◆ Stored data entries
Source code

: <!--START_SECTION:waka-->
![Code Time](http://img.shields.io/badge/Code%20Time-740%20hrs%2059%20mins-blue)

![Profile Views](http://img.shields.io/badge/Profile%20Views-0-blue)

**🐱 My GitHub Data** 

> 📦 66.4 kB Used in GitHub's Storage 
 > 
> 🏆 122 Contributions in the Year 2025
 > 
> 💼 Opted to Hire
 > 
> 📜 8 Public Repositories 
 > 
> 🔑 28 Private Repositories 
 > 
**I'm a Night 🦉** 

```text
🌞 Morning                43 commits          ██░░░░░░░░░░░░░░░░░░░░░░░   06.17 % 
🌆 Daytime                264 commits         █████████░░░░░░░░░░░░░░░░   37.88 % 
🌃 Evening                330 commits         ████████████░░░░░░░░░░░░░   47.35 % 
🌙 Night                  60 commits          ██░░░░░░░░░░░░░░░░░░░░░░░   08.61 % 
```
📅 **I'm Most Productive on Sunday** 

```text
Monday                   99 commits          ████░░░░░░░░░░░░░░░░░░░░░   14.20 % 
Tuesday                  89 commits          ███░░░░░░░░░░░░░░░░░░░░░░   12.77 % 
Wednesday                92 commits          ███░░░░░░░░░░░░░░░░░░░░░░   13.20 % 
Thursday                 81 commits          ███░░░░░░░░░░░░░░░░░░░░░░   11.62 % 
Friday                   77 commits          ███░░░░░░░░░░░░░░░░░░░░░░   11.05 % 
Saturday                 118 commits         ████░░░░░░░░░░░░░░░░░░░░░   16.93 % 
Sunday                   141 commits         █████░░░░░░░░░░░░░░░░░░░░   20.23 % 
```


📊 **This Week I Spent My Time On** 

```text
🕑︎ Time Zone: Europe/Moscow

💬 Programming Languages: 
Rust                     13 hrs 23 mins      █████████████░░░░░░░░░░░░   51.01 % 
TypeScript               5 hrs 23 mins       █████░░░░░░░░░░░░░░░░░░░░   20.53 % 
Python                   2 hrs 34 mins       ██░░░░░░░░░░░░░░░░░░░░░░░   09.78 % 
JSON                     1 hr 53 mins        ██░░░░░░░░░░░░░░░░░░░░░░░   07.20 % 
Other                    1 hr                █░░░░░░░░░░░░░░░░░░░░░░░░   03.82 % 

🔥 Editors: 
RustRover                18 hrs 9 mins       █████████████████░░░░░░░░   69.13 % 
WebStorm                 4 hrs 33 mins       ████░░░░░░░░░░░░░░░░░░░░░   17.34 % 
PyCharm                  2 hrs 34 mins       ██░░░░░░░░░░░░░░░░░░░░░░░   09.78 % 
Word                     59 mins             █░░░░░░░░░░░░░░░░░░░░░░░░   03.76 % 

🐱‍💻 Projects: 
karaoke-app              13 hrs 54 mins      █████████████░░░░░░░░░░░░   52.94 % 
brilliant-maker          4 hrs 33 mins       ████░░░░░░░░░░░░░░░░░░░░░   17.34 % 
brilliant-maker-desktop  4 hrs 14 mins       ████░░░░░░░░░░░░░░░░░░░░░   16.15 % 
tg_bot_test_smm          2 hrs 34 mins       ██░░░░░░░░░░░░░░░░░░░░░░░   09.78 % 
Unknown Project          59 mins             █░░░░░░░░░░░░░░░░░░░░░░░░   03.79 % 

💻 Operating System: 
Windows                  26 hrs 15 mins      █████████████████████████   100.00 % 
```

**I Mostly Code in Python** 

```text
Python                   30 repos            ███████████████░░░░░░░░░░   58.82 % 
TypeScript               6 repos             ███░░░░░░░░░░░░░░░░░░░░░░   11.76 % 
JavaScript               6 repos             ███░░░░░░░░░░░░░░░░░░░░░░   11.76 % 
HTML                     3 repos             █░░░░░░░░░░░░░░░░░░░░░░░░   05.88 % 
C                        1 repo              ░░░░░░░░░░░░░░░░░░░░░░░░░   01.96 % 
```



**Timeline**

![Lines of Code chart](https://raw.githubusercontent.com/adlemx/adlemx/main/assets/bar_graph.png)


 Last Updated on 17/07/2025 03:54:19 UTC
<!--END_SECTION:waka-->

◆ Directions for this task
Each line that holds the word "Repositories" should be extracted from the records.

◆ Expected output
> 📜 8 Public Repositories 
> 🔑 28 Private Repositories 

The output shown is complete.